Implementation provisions
  • Both civilian and military observers from the African Union to be deployed throughout the transition period.

  • An Implementation Committee chaired by the AU (delegated to South Africa) to oversee implementation of the agreement. Designated members include the Union and three island governments, other countries in the region, and a number of international organizations, including the IMF4

  • A Harmonization Committee to oversee the budget process and the macroeconomic data on which it is based, as well as the implementation of the agreement on customs. Moreover, the committee was given the authority to adjust the revenue shares assigned to each of the four governments in line with agreed spending authority.5 Named to the Harmonization Committee were the Union and island governments, the UNDP, the World Bank, the AU, the EU, the OIF (chosen to chair the committee), and the IMF.

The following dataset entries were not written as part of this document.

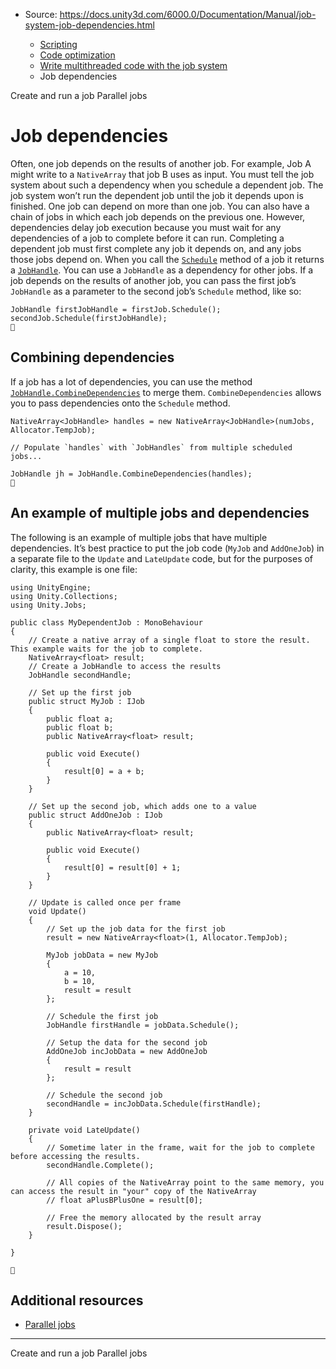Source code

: * Source: https://docs.unity3d.com/6000.0/Documentation/Manual/job-system-job-dependencies.html

  * [Scripting](https://docs.unity3d.com/6000.0/Documentation/Manual/scripting.html)
  * [Code optimization](https://docs.unity3d.com/6000.0/Documentation/Manual/scripting-optimization.html)
  * [Write multithreaded code with the job system](https://docs.unity3d.com/6000.0/Documentation/Manual/job-system.html)
  * Job dependencies


[](https://docs.unity3d.com/6000.0/Documentation/Manual/job-system-creating-jobs.html)
Create and run a job
[](https://docs.unity3d.com/6000.0/Documentation/Manual/job-system-parallel-for-jobs.html)
Parallel jobs
# Job dependencies
Often, one job depends on the results of another job. For example, Job A might write to a `NativeArray` that job B uses as input. You must tell the job system about such a dependency when you schedule a dependent job. The job system won’t run the dependent job until the job it depends upon is finished. One job can depend on more than one job.
You can also have a chain of jobs in which each job depends on the previous one. However, dependencies delay job execution because you must wait for any dependencies of a job to complete before it can run. Completing a dependent job must first complete any job it depends on, and any jobs those jobs depend on.
When you call the [`Schedule`](https://docs.unity3d.com/6000.0/Documentation/ScriptReference/Unity.Jobs.IJobExtensions.Schedule.html) method of a job it returns a [`JobHandle`](https://docs.unity3d.com/6000.0/Documentation/ScriptReference/Unity.Jobs.JobHandle.html). You can use a `JobHandle` as a dependency for other jobs. If a job depends on the results of another job, you can pass the first job’s `JobHandle` as a parameter to the second job’s `Schedule` method, like so:
```
JobHandle firstJobHandle = firstJob.Schedule();
secondJob.Schedule(firstJobHandle);

```

## Combining dependencies
If a job has a lot of dependencies, you can use the method [`JobHandle.CombineDependencies`](https://docs.unity3d.com/6000.0/Documentation/ScriptReference/Unity.Jobs.JobHandle.CombineDependencies.html) to merge them. `CombineDependencies` allows you to pass dependencies onto the `Schedule` method.
```
NativeArray<JobHandle> handles = new NativeArray<JobHandle>(numJobs, Allocator.TempJob);

// Populate `handles` with `JobHandles` from multiple scheduled jobs...

JobHandle jh = JobHandle.CombineDependencies(handles);

```

## An example of multiple jobs and dependencies
The following is an example of multiple jobs that have multiple dependencies. It’s best practice to put the job code (`MyJob` and `AddOneJob`) in a separate file to the `Update` and `LateUpdate` code, but for the purposes of clarity, this example is one file:
```
using UnityEngine;
using Unity.Collections;
using Unity.Jobs;

public class MyDependentJob : MonoBehaviour
{
    // Create a native array of a single float to store the result. This example waits for the job to complete.
    NativeArray<float> result;
    // Create a JobHandle to access the results
    JobHandle secondHandle;

    // Set up the first job
    public struct MyJob : IJob
    {
        public float a;
        public float b;
        public NativeArray<float> result;

        public void Execute()
        {
            result[0] = a + b;
        }
    }

    // Set up the second job, which adds one to a value
    public struct AddOneJob : IJob
    {
        public NativeArray<float> result;

        public void Execute()
        {
            result[0] = result[0] + 1;
        }
    }

    // Update is called once per frame
    void Update()
    {
        // Set up the job data for the first job
        result = new NativeArray<float>(1, Allocator.TempJob);

        MyJob jobData = new MyJob
        {
            a = 10,
            b = 10,
            result = result
        };

        // Schedule the first job
        JobHandle firstHandle = jobData.Schedule();

        // Setup the data for the second job
        AddOneJob incJobData = new AddOneJob
        {
            result = result
        };

        // Schedule the second job
        secondHandle = incJobData.Schedule(firstHandle);
    }

    private void LateUpdate()
    {
        // Sometime later in the frame, wait for the job to complete before accessing the results.
        secondHandle.Complete();

        // All copies of the NativeArray point to the same memory, you can access the result in "your" copy of the NativeArray
        // float aPlusBPlusOne = result[0];

        // Free the memory allocated by the result array
        result.Dispose();
    }

}


```

## Additional resources
  * [Parallel jobs](https://docs.unity3d.com/6000.0/Documentation/Manual/job-system-parallel-for-jobs.html)


* * *
[](https://docs.unity3d.com/6000.0/Documentation/Manual/job-system-creating-jobs.html)
Create and run a job
[](https://docs.unity3d.com/6000.0/Documentation/Manual/job-system-parallel-for-jobs.html)
Parallel jobs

The agreement also calls on the international community to provide technical assistance in relevant areas and to disburse promised funds; on the latter, the World Bank and the Fund were explicitly mentioned.

Implementing the agreement on transitional arrangements

18. As has been the case since the approval of the 2001 constitution, decisions on a significant number of key issues were deferred under the ATAC. Deferral was either to the two committees or to final resolution by the Union Assembly to be installed following the April elections.

19. The Implementation Committee was initially mandated by the ATAC to meet every two weeks but has met somewhat less often. Its principal contribution to the transition process has been threefold: to interpret the ATAC text, to recognize measures taken by the parties—and by the external partners—in accordance with the ATAC, and to encourage, sometimes through the delegation of individual members, required measures to be taken in a timely manner.

20. The operationalization of the ATAC has been principally the task of the Harmonization Committee. It met under the chairmanship of the former Prime Minister and Minister of Finance of Senegal, Mr. A. L. Loum, and focused on the time-consuming task of seeking agreement on the ATAC’s provisions for fiscal management during the transition. Meeting in almost continuous session from January 26 until March 2 (and with the attendance of Fund staff until February 4), the Harmonization Committee submitted agreements for endorsement by the Implementation Committee in seven key areas:

  • Promulgation of a revised budget for the first half of 2004 for the Union and island governments (Table II.1). This budget incorporated revised shares for the allocation of revenue based on the centralization of salary administration for the Union, Ngazidja, and Mohéli governments during the transition. The dispute over competencies and revenue was resolved by further adjusting the revised revenue shares agreed for Ngazidja and Mohéli by a fixed percentage of revenues to cover salary payments effected on their behalf by the Union government.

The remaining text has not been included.